BEGIN Record set

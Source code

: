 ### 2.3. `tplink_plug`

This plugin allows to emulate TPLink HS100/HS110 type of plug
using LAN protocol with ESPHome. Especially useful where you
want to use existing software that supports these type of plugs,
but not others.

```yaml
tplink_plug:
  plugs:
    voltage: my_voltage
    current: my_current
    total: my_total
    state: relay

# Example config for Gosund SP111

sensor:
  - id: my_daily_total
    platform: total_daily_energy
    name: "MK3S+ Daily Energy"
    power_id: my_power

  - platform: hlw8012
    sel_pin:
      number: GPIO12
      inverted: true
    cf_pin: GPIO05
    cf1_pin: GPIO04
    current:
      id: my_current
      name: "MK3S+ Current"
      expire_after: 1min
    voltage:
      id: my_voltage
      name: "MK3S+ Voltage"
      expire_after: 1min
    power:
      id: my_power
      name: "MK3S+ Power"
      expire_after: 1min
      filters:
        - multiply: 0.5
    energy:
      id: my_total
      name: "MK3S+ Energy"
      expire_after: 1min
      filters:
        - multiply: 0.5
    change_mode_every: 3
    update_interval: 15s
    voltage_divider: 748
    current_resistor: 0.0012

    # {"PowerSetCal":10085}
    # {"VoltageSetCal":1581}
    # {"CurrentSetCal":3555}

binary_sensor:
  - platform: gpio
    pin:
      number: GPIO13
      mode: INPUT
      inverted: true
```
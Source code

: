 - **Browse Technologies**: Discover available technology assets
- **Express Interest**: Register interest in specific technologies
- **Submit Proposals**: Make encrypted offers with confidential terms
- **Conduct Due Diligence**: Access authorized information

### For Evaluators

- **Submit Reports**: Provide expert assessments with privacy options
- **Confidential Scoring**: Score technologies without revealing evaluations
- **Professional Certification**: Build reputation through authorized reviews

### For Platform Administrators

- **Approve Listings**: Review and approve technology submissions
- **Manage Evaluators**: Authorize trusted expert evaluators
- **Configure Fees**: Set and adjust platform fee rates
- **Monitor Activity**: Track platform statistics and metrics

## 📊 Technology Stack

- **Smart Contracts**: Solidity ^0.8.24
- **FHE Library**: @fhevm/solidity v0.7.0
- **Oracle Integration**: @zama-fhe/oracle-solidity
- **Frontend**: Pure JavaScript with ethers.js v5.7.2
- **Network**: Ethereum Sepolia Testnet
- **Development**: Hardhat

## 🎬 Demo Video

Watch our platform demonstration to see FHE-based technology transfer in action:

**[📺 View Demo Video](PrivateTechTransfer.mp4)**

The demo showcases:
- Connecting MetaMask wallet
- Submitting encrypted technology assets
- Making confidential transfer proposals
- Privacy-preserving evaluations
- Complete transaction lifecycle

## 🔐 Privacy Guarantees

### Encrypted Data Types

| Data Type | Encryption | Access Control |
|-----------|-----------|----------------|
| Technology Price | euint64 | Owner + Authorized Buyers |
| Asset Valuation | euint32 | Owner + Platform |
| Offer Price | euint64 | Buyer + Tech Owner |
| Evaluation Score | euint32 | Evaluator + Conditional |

END Record set

Show all lines from the entries that hold "name".

    name: "MK3S+ Daily Energy"
      name: "MK3S+ Current"
      name: "MK3S+ Voltage"
      name: "MK3S+ Power"
      name: "MK3S+ Energy"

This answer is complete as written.